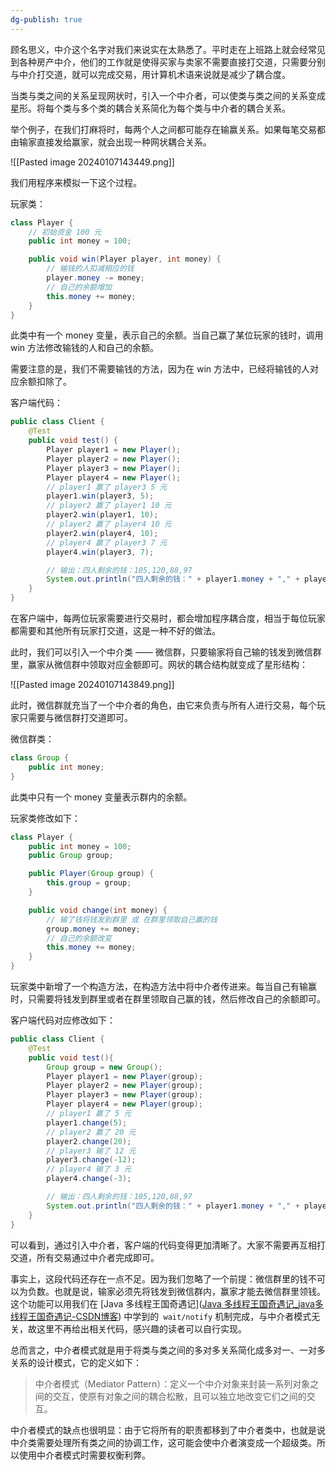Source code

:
 ```yaml
---
dg-publish: true
---
```

顾名思义，中介这个名字对我们来说实在太熟悉了。平时走在上班路上就会经常见到各种房产中介，他们的工作就是使得买家与卖家不需要直接打交道，只需要分别与中介打交道，就可以完成交易，用计算机术语来说就是减少了耦合度。

当类与类之间的关系呈现网状时，引入一个中介者，可以使类与类之间的关系变成星形。将每个类与多个类的耦合关系简化为每个类与中介者的耦合关系。

举个例子，在我们打麻将时，每两个人之间都可能存在输赢关系。如果每笔交易都由输家直接发给赢家，就会出现一种网状耦合关系。

![[Pasted image 20240107143449.png]]

我们用程序来模拟一下这个过程。

玩家类：

```Java
class Player {
    // 初始资金 100 元
    public int money = 100;

    public void win(Player player, int money) {
        // 输钱的人扣减相应的钱
        player.money -= money;
        // 自己的余额增加
        this.money += money;
    }
}
```
此类中有一个 money 变量，表示自己的余额。当自己赢了某位玩家的钱时，调用 win 方法修改输钱的人和自己的余额。

需要注意的是，我们不需要输钱的方法，因为在 win 方法中，已经将输钱的人对应余额扣除了。

客户端代码：

```Java
public class Client {
    @Test
    public void test() {
        Player player1 = new Player();
        Player player2 = new Player();
        Player player3 = new Player();
        Player player4 = new Player();
        // player1 赢了 player3 5 元
        player1.win(player3, 5);
        // player2 赢了 player1 10 元
        player2.win(player1, 10);
        // player2 赢了 player4 10 元
        player2.win(player4, 10);
        // player4 赢了 player3 7 元
        player4.win(player3, 7);

        // 输出：四人剩余的钱：105,120,88,97
        System.out.println("四人剩余的钱：" + player1.money + "," + player2.money + "," + player3.money + "," + player4.money);
    }
}
```
在客户端中，每两位玩家需要进行交易时，都会增加程序耦合度，相当于每位玩家都需要和其他所有玩家打交道，这是一种不好的做法。

此时，我们可以引入一个中介类 —— 微信群，只要输家将自己输的钱发到微信群里，赢家从微信群中领取对应金额即可。网状的耦合结构就变成了星形结构：

![[Pasted image 20240107143849.png]]

此时，微信群就充当了一个中介者的角色，由它来负责与所有人进行交易，每个玩家只需要与微信群打交道即可。

微信群类：

```Java
class Group {
    public int money;
}
```
此类中只有一个 money 变量表示群内的余额。

玩家类修改如下：

```Java
class Player {
    public int money = 100;
    public Group group;

    public Player(Group group) {
        this.group = group;
    }

    public void change(int money) {
        // 输了钱将钱发到群里 或 在群里领取自己赢的钱
        group.money += money;
        // 自己的余额改变
        this.money += money;
    }
}
```
玩家类中新增了一个构造方法，在构造方法中将中介者传进来。每当自己有输赢时，只需要将钱发到群里或者在群里领取自己赢的钱，然后修改自己的余额即可。

客户端代码对应修改如下：

```Java
public class Client {
    @Test
    public void test(){
        Group group = new Group();
        Player player1 = new Player(group);
        Player player2 = new Player(group);
        Player player3 = new Player(group);
        Player player4 = new Player(group);
        // player1 赢了 5 元
        player1.change(5);
        // player2 赢了 20 元
        player2.change(20);
        // player3 输了 12 元
        player3.change(-12);
        // player4 输了 3 元
        player4.change(-3);

        // 输出：四人剩余的钱：105,120,88,97
        System.out.println("四人剩余的钱：" + player1.money + "," + player2.money + "," + player3.money + "," + player4.money);
    }
}
```
可以看到，通过引入中介者，客户端的代码变得更加清晰了。大家不需要再互相打交道，所有交易通过中介者完成即可。

事实上，这段代码还存在一点不足。因为我们忽略了一个前提：微信群里的钱不可以为负数。也就是说，输家必须先将钱发到微信群内，赢家才能去微信群里领钱。这个功能可以用我们在 [Java 多线程王国奇遇记]([Java 多线程王国奇遇记_java多线程王国奇遇记-CSDN博客](https://blog.csdn.net/AlpinistWang/article/details/106043544)) 中学到的` wait/notify` 机制完成，与中介者模式无关，故这里不再给出相关代码，感兴趣的读者可以自行实现。

总而言之，中介者模式就是用于将类与类之间的多对多关系简化成多对一、一对多关系的设计模式，它的定义如下：

> 中介者模式（Mediator Pattern）：定义一个中介对象来封装一系列对象之间的交互，使原有对象之间的耦合松散，且可以独立地改变它们之间的交互。

中介者模式的缺点也很明显：由于它将所有的职责都移到了中介者类中，也就是说中介类需要处理所有类之间的协调工作，这可能会使中介者演变成一个超级类。所以使用中介者模式时需要权衡利弊。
——
▶ _What you are asked to do_
Find the string "change" in the entries above. Copy each line where it occurs.

▶ _Output for this exercise_
    public void change(int money) {
        player1.change(5);
        player2.change(20);
        player3.change(-12);
        player4.change(-3);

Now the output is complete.